5% of the total mass of the grout.

[Claim 6] A geopolymer grout according to any preceding claim wherein the grout has a pH between 13 and 14.

[Claim 7] geopolymer grout according to any one of the preceding claims wherein the BET specific surface area of metakaolin alone or of a mixture comprising metakaolin and fly ash is greater than or equal to 25m ² / g and preferably greater than or equal to at 30m ² / g.

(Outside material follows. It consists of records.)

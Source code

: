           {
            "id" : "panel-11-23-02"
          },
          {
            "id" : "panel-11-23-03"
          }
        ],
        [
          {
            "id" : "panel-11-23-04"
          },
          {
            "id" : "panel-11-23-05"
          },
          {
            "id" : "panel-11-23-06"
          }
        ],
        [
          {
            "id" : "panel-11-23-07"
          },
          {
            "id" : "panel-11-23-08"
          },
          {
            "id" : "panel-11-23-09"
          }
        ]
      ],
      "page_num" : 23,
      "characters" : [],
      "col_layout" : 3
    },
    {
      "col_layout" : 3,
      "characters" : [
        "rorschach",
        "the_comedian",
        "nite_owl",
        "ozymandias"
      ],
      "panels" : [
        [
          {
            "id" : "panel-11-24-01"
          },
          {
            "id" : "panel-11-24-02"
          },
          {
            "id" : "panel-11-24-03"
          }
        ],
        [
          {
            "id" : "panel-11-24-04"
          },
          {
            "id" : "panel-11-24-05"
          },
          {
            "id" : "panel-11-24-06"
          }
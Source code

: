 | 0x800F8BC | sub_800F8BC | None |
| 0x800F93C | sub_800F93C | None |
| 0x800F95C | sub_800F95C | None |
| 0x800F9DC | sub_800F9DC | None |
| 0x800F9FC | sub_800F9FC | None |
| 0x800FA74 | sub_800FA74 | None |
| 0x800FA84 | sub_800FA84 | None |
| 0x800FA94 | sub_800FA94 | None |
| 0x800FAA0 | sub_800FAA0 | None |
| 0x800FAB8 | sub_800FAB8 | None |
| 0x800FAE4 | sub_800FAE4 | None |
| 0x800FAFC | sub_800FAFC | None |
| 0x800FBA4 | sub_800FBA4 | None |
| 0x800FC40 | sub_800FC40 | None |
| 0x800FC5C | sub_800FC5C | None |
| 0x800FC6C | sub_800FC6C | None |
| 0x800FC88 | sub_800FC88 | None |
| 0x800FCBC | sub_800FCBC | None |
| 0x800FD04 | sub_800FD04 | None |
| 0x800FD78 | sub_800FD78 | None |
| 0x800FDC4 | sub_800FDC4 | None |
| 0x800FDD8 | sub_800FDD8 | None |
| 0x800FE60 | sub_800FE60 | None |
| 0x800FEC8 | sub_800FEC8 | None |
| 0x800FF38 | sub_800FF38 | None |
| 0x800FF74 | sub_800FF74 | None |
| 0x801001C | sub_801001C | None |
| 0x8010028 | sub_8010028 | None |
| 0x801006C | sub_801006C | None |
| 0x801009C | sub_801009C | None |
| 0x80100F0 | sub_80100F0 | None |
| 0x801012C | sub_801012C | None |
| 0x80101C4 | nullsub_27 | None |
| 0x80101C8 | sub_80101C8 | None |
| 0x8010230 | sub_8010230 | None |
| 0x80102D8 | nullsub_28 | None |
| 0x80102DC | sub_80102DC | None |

[Claim 8] A method of manufacturing a geopolymer grout, the geopolymer grout comprising metakaolin, fly ash and an activator mixture, the activator mixture comprising sodium hydroxide and sodium silicate, the molar ratio Na20: Si02 sodium silicate being between 0.40 and 0.70, in which the manufacturing process comprises an activation step during which the metakaolin and the fly ash are activated by the activator mixture in order to obtain a polymerization of all.

[Claim 9] The manufacturing method according to claim 8 further comprising a prior step of homogenizing metakaolin and fly ash.

[Claim 10] The manufacturing method according to claim 8 or 9 further comprising a kneading step in which the activator mixture is kneaded with the metakaolin and the fly ash.

[Claim 11] The manufacturing method according to claim 10 wherein water is added at the start of the mixing step, the amount of water added being between 1% and 4% by weight of the geopolymer slurry.

[Claim 12] The manufacturing method according to any one of claims 8 to 11, wherein, in a prior grinding step, the metakaolin alone or a mixture comprising the metakaolin and the fly ash is ground in order to obtain a specific surface area. BET greater than or equal to 25 m ² / g and preferably greater than or equal to 30 m ² / g.

[Claim 13] A method of installing a structural cable, comprising:

- the installation of a duct containing at least one reinforcement,

- the tensioning of the reinforcement,

[Claim 14] A method of installation according to claim 13, comprising, before injecting the geopolymer grout into the duct, kneading the geopolymer grout for 2 to 5 minutes with an energy of about 9 kilojoules per liter, thus obtaining a fluidity at the Marsh cone with a 10 mm diameter nozzle between 25 seconds and 35 seconds.

[Claim 15] Installation method according to any one of claims 13 or 14 in which, during the injection, the geopolymer grout is injected into the duct by a flexible, the flexible having an internal diameter greater than 25 mm. and a length limited to 100m. [Claim 16] The method of claim 15 wherein the grout is pumped during injection, the pumping rate of the grout being between 0.5 m ³ / h and 1.5 ^{m 3} / h.